| TASK BRIEF |
If a record contains a picture, skip the picture and transcribe the rest exactly.

[Data excerpts]
——
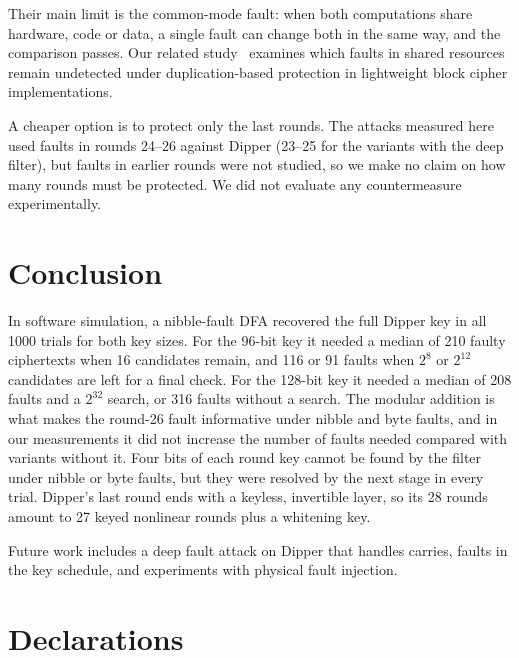 \documentclass[pdflatex,sn-mathphys-num]{sn-jnl}
\theoremstyle{thmstyleone}%
\theoremstyle{thmstylethree}%
\begin{document}
Their main limit is the common-mode fault: when both computations share hardware, code or data, a single fault
can change both in the same way, and the comparison passes. Our related study~\cite{Huseynli2027} examines which
faults in shared resources remain undetected under duplication-based protection in lightweight block cipher
implementations.

A cheaper option is to protect only the last rounds. The attacks measured here used faults in rounds 24--26
against Dipper (23--25 for the variants with the deep filter), but faults in earlier rounds were not studied, so
we make no claim on how many rounds must be protected. We did not evaluate any countermeasure experimentally.

\section{Conclusion}\label{sec:conclusion}

In software simulation, a nibble-fault DFA recovered the full Dipper key in all 1000 trials for both key sizes.
For the 96-bit key it needed a median of 210 faulty ciphertexts when 16 candidates remain, and 116 or 91 faults
when $2^{8}$ or $2^{12}$ candidates are left for a final check. For the 128-bit key it needed a median of 208 faults
and a $2^{32}$ search, or 316 faults without a search. The modular addition is what makes the round-26 fault
informative under nibble and byte faults, and in our measurements it did not increase the number of faults needed
compared with variants without it. Four bits of each round key cannot be found by the filter under nibble or byte
faults, but they were resolved by the next stage in every trial. Dipper's last round ends with a keyless, invertible
layer, so its 28 rounds amount to 27 keyed nonlinear rounds plus a whitening key.

Future work includes a deep fault attack on Dipper that handles carries, faults in the key schedule, and
experiments with physical fault injection.

\backmatter


\section*{Declarations}
\end{document}
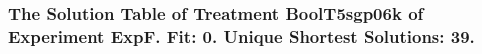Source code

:  \begin{frame}
 \fontsize{8pt}{9pt}\selectfont
 \frametitle{ The Solution Table of Treatment BoolT5sgp06k of Experiment ExpF. Fit: 0. Unique Shortest Solutions: 39. }

 \label{ExpFSolutionTable004.tex}  
 \end{frame}

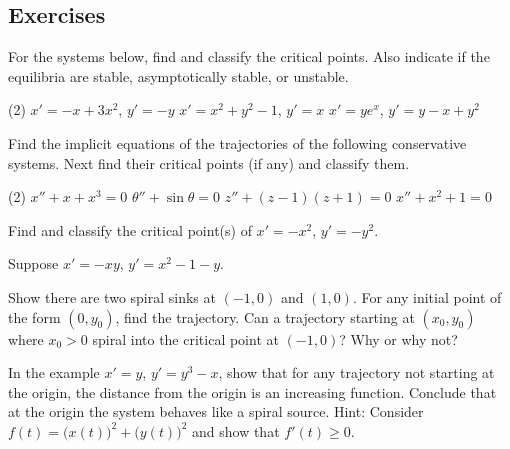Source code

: \subsection{Exercises}

\begin{exercise}
For the systems below, find and classify the critical points.
Also indicate
if the equilibria are stable, asymptotically stable, or unstable.
\begin{tasks}(2)
\task $x'=-x+3x^2$, $y'=-y$
\task $x'=x^2+y^2-1$, $y'=x$
\task $x'=ye^x$, $y'=y-x+y^2$
\end{tasks}
\end{exercise}

\begin{exercise}
\pagebreak[2]
Find the implicit equations of the trajectories of the following
conservative systems.  Next find their critical points (if any) and classify them.
\begin{tasks}(2)
\task $x''+ x+x^3 = 0$
\task $\theta''+\sin \theta = 0$
\task $z''+ (z-1)(z+1) = 0$
\task $x''+ x^2+1 = 0$
\end{tasks}
\end{exercise}

\begin{exercise}
Find and classify the critical point(s) of $x' = -x^2$, $y' = -y^2$.
\end{exercise}

\begin{samepage}
\begin{exercise}
Suppose $x'=-xy$, $y'=x^2-1-y$.
\begin{tasks}
\task
Show there are two spiral sinks at
$(-1,0)$ and $(1,0)$.
\task
For any initial point of the form $(0,y_0)$, find the trajectory.
\task
Can a trajectory starting at $(x_0,y_0)$ where $x_0 > 0$ spiral into 
the critical point at $(-1,0)$?  Why or why not?
\end{tasks}
\end{exercise}
\end{samepage}

\begin{exercise} \label{exercise:increasing}
In the example $x'=y$, $y'=y^3-x$,
show that for any trajectory not starting at the origin,
the distance
from the origin is an increasing function.
Conclude
that at the origin the system behaves like a spiral source.
Hint: Consider $f(t) =
{\bigl(x(t)\bigr)}^2 + 
{\bigl(y(t)\bigr)}^2$ and show that $f'(t) \geq 0$.
\end{exercise}



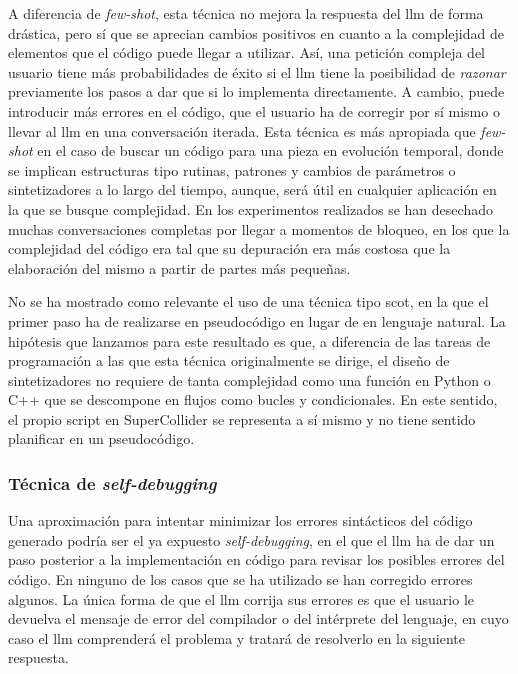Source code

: A diferencia de \emph{few-shot}, esta técnica no mejora la respuesta del \gls{llm} de forma drástica, pero sí que se aprecian cambios positivos en cuanto a la complejidad de elementos que el código puede llegar a utilizar. Así, una petición compleja del usuario tiene más probabilidades de éxito si el \gls{llm} tiene la posibilidad de \emph{razonar} previamente los pasos a dar que si lo implementa directamente. A cambio, puede introducir más errores en el código, que el usuario ha de corregir por sí mismo o llevar al \gls{llm} en una conversación iterada. Esta técnica es más apropiada que \emph{few-shot} en el caso de buscar un código para una pieza en evolución temporal, donde se implican estructuras tipo rutinas, patrones y cambios de parámetros o sintetizadores a lo largo del tiempo, aunque, será útil en cualquier aplicación en la que se busque complejidad. En los experimentos realizados se han desechado muchas conversaciones completas por llegar a momentos de bloqueo, en los que la complejidad del código era tal que su depuración era más costosa que la elaboración del mismo a partir de partes más pequeñas.

No se ha mostrado como relevante el uso de una técnica tipo \gls{scot}, en la que el primer paso ha de realizarse en pseudocódigo en lugar de en lenguaje natural. La hipótesis que lanzamos para este resultado es que, a diferencia de las tareas de programación a las que esta técnica originalmente se dirige, el diseño de sintetizadores no requiere de tanta complejidad como una función en Python o C++ que se descompone en flujos como bucles y condicionales. En este sentido, el propio script en SuperCollider se representa a sí mismo y no tiene sentido planificar en un pseudocódigo.

\subsubsection{Técnica de \emph{self-debugging}}

Una aproximación para intentar minimizar los errores sintácticos del código generado podría ser el ya expuesto \emph{self-debugging}, en el que el \gls{llm} ha de dar un paso posterior a la implementación en código para revisar los posibles errores del código. En ninguno de los casos que se ha utilizado se han corregido errores algunos. La única forma de que el \gls{llm} corrija sus errores es que el usuario le devuelva el mensaje de error del compilador o del intérprete del lenguaje, en cuyo caso el \gls{llm} comprenderá el problema y tratará de resolverlo en la siguiente respuesta. 

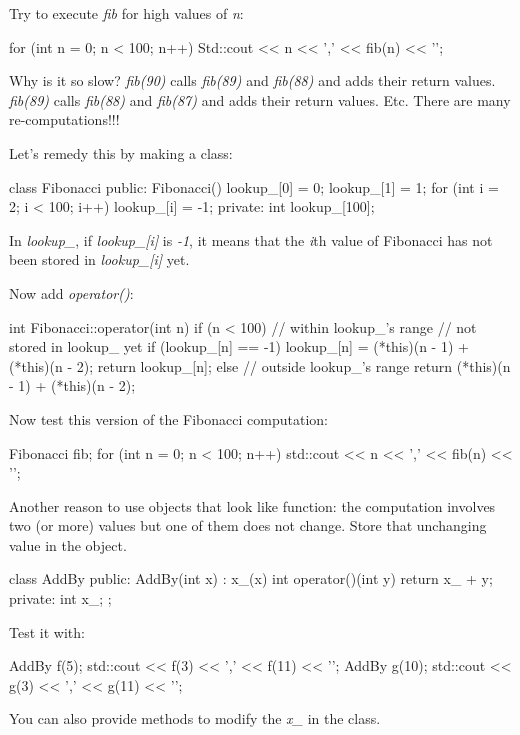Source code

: Try to execute \textit{fib} for high values of \textit{n}:

\begin{consolethree}[escapeinside=||]
for (int n = 0; n < 100; n++)
{
    Std::cout << n << ',' << fib(n) << '\n';
}
\end{consolethree}

Why is it so slow? \textit{fib(90)} calls \textit{fib(89)} and
\textit{fib(88)} and adds their return values. \textit{fib(89)} calls
\textit{fib(88)} and \textit{fib(87)} and adds their return values. Etc.
There are many re-computations!!!

Let's remedy this by making a class:

\begin{consolethree}[escapeinside=||]
class Fibonacci
{
public:
    Fibonacci()
    {
        lookup_[0] = 0;
        lookup_[1] = 1;
        for (int i = 2; i < 100; i++)
        {
            lookup_[i] = -1;
        }
    }
private:
    int lookup_[100];
}
\end{consolethree}

In \textit{lookup\_}, if \textit{lookup\_[i]} is \textit{-1}, it means
that the \textit{i}th value of Fibonacci has not been stored in
\textit{lookup\_[i]} yet.

Now add \textit{operator()}:

\begin{consolethree}[escapeinside=||]
int Fibonacci::operator(int n)
{
    if (n < 100) // within lookup_'s range
    {
        // not stored in lookup_ yet
        if (lookup_[n] == -1)
            lookup_[n] = (*this)(n - 1) + (*this)(n - 2);
        return lookup_[n];
    }
    else // outside lookup_'s range
    {
        return (*this)(n - 1) + (*this)(n - 2);
    }
}
\end{consolethree}

Now test this version of the Fibonacci computation:

\begin{consolethree}[escapeinside=||]
Fibonacci fib;
for (int n = 0; n < 100; n++)
{
    std::cout << n << ',' << fib(n) << '\n';
}
\end{consolethree}

Another reason to use objects that look like function: the computation
involves two (or more) values but one of them does not change. Store
that unchanging value in the object.

\begin{consolethree}[escapeinside=||]
class AddBy
{
public:
    AddBy(int x) : x_(x) {}
    int operator()(int y) { return x_ + y; }
private:
    int x_;
};
\end{consolethree}

Test it with:

\begin{consolethree}[escapeinside=||]
AddBy f(5);
std::cout << f(3) << ',' << f(11) << '\n';
AddBy g(10);
std::cout << g(3) << ',' << g(11) << '\n';
\end{consolethree}

You can also provide methods to modify the \textit{x\_} in the class.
——
| RESULT BELOW |
 \documentclass[pdflatex,sn-mathphys-num]{sn-jnl}
\theoremstyle{thmstyleone}%
\theoremstyle{thmstylethree}%
\begin{document}
Their main limit is the common-mode fault: when both computations share hardware, code or data, a single fault
can change both in the same way, and the comparison passes. Our related study~\cite{Huseynli2027} examines which
faults in shared resources remain undetected under duplication-based protection in lightweight block cipher
implementations.

A cheaper option is to protect only the last rounds. The attacks measured here used faults in rounds 24--26
against Dipper (23--25 for the variants with the deep filter), but faults in earlier rounds were not studied, so
we make no claim on how many rounds must be protected. We did not evaluate any countermeasure experimentally.

\section{Conclusion}\label{sec:conclusion}

In software simulation, a nibble-fault DFA recovered the full Dipper key in all 1000 trials for both key sizes.
For the 96-bit key it needed a median of 210 faulty ciphertexts when 16 candidates remain, and 116 or 91 faults
when $2^{8}$ or $2^{12}$ candidates are left for a final check. For the 128-bit key it needed a median of 208 faults
and a $2^{32}$ search, or 316 faults without a search. The modular addition is what makes the round-26 fault
informative under nibble and byte faults, and in our measurements it did not increase the number of faults needed
compared with variants without it. Four bits of each round key cannot be found by the filter under nibble or byte
faults, but they were resolved by the next stage in every trial. Dipper's last round ends with a keyless, invertible
layer, so its 28 rounds amount to 27 keyed nonlinear rounds plus a whitening key.

Future work includes a deep fault attack on Dipper that handles carries, faults in the key schedule, and
experiments with physical fault injection.

\backmatter


\section*{Declarations}
\end{document}
Source code

:  \begin{frame}
 \fontsize{8pt}{9pt}\selectfont
 \frametitle{ The Solution Table of Treatment BoolT5sgp06k of Experiment ExpF. Fit: 0. Unique Shortest Solutions: 39. }

 \label{ExpFSolutionTable004.tex}  
 \end{frame}

Source code

: \subsection{Exercises}

\begin{exercise}
For the systems below, find and classify the critical points.
Also indicate
if the equilibria are stable, asymptotically stable, or unstable.
\begin{tasks}(2)
\task $x'=-x+3x^2$, $y'=-y$
\task $x'=x^2+y^2-1$, $y'=x$
\task $x'=ye^x$, $y'=y-x+y^2$
\end{tasks}
\end{exercise}

\begin{exercise}
\pagebreak[2]
Find the implicit equations of the trajectories of the following
conservative systems.  Next find their critical points (if any) and classify them.
\begin{tasks}(2)
\task $x''+ x+x^3 = 0$
\task $\theta''+\sin \theta = 0$
\task $z''+ (z-1)(z+1) = 0$
\task $x''+ x^2+1 = 0$
\end{tasks}
\end{exercise}

\begin{exercise}
Find and classify the critical point(s) of $x' = -x^2$, $y' = -y^2$.
\end{exercise}

\begin{samepage}
\begin{exercise}
Suppose $x'=-xy$, $y'=x^2-1-y$.
\begin{tasks}
\task
Show there are two spiral sinks at
$(-1,0)$ and $(1,0)$.
\task
For any initial point of the form $(0,y_0)$, find the trajectory.
\task
Can a trajectory starting at $(x_0,y_0)$ where $x_0 > 0$ spiral into 
the critical point at $(-1,0)$?  Why or why not?
\end{tasks}
\end{exercise}
\end{samepage}

\begin{exercise} \label{exercise:increasing}
In the example $x'=y$, $y'=y^3-x$,
show that for any trajectory not starting at the origin,
the distance
from the origin is an increasing function.
Conclude
that at the origin the system behaves like a spiral source.
Hint: Consider $f(t) =
{\bigl(x(t)\bigr)}^2 + 
{\bigl(y(t)\bigr)}^2$ and show that $f'(t) \geq 0$.
\end{exercise}



Source code

: A diferencia de \emph{few-shot}, esta técnica no mejora la respuesta del \gls{llm} de forma drástica, pero sí que se aprecian cambios positivos en cuanto a la complejidad de elementos que el código puede llegar a utilizar. Así, una petición compleja del usuario tiene más probabilidades de éxito si el \gls{llm} tiene la posibilidad de \emph{razonar} previamente los pasos a dar que si lo implementa directamente. A cambio, puede introducir más errores en el código, que el usuario ha de corregir por sí mismo o llevar al \gls{llm} en una conversación iterada. Esta técnica es más apropiada que \emph{few-shot} en el caso de buscar un código para una pieza en evolución temporal, donde se implican estructuras tipo rutinas, patrones y cambios de parámetros o sintetizadores a lo largo del tiempo, aunque, será útil en cualquier aplicación en la que se busque complejidad. En los experimentos realizados se han desechado muchas conversaciones completas por llegar a momentos de bloqueo, en los que la complejidad del código era tal que su depuración era más costosa que la elaboración del mismo a partir de partes más pequeñas.

No se ha mostrado como relevante el uso de una técnica tipo \gls{scot}, en la que el primer paso ha de realizarse en pseudocódigo en lugar de en lenguaje natural. La hipótesis que lanzamos para este resultado es que, a diferencia de las tareas de programación a las que esta técnica originalmente se dirige, el diseño de sintetizadores no requiere de tanta complejidad como una función en Python o C++ que se descompone en flujos como bucles y condicionales. En este sentido, el propio script en SuperCollider se representa a sí mismo y no tiene sentido planificar en un pseudocódigo.

\subsubsection{Técnica de \emph{self-debugging}}

Una aproximación para intentar minimizar los errores sintácticos del código generado podría ser el ya expuesto \emph{self-debugging}, en el que el \gls{llm} ha de dar un paso posterior a la implementación en código para revisar los posibles errores del código. En ninguno de los casos que se ha utilizado se han corregido errores algunos. La única forma de que el \gls{llm} corrija sus errores es que el usuario le devuelva el mensaje de error del compilador o del intérprete del lenguaje, en cuyo caso el \gls{llm} comprenderá el problema y tratará de resolverlo en la siguiente respuesta. 

Source code

: Try to execute \textit{fib} for high values of \textit{n}:

\begin{consolethree}[escapeinside=||]
for (int n = 0; n < 100; n++)
{
    Std::cout << n << ',' << fib(n) << '\n';
}
\end{consolethree}

Why is it so slow? \textit{fib(90)} calls \textit{fib(89)} and
\textit{fib(88)} and adds their return values. \textit{fib(89)} calls
\textit{fib(88)} and \textit{fib(87)} and adds their return values. Etc.
There are many re-computations!!!

Let's remedy this by making a class:

\begin{consolethree}[escapeinside=||]
class Fibonacci
{
public:
    Fibonacci()
    {
        lookup_[0] = 0;
        lookup_[1] = 1;
        for (int i = 2; i < 100; i++)
        {
            lookup_[i] = -1;
        }
    }
private:
    int lookup_[100];
}
\end{consolethree}

In \textit{lookup\_}, if \textit{lookup\_[i]} is \textit{-1}, it means
that the \textit{i}th value of Fibonacci has not been stored in
\textit{lookup\_[i]} yet.

Now add \textit{operator()}:

\begin{consolethree}[escapeinside=||]
int Fibonacci::operator(int n)
{
    if (n < 100) // within lookup_'s range
    {
        // not stored in lookup_ yet
        if (lookup_[n] == -1)
            lookup_[n] = (*this)(n - 1) + (*this)(n - 2);
        return lookup_[n];
    }
    else // outside lookup_'s range
    {
        return (*this)(n - 1) + (*this)(n - 2);
    }
}
\end{consolethree}

Now test this version of the Fibonacci computation:

\begin{consolethree}[escapeinside=||]
Fibonacci fib;
for (int n = 0; n < 100; n++)
{
    std::cout << n << ',' << fib(n) << '\n';
}
\end{consolethree}

Another reason to use objects that look like function: the computation
involves two (or more) values but one of them does not change. Store
that unchanging value in the object.

\begin{consolethree}[escapeinside=||]
class AddBy
{
public:
    AddBy(int x) : x_(x) {}
    int operator()(int y) { return x_ + y; }
private:
    int x_;
};
\end{consolethree}

Test it with:

\begin{consolethree}[escapeinside=||]
AddBy f(5);
std::cout << f(3) << ',' << f(11) << '\n';
AddBy g(10);
std::cout << g(3) << ',' << g(11) << '\n';
\end{consolethree}

You can also provide methods to modify the \textit{x\_} in the class.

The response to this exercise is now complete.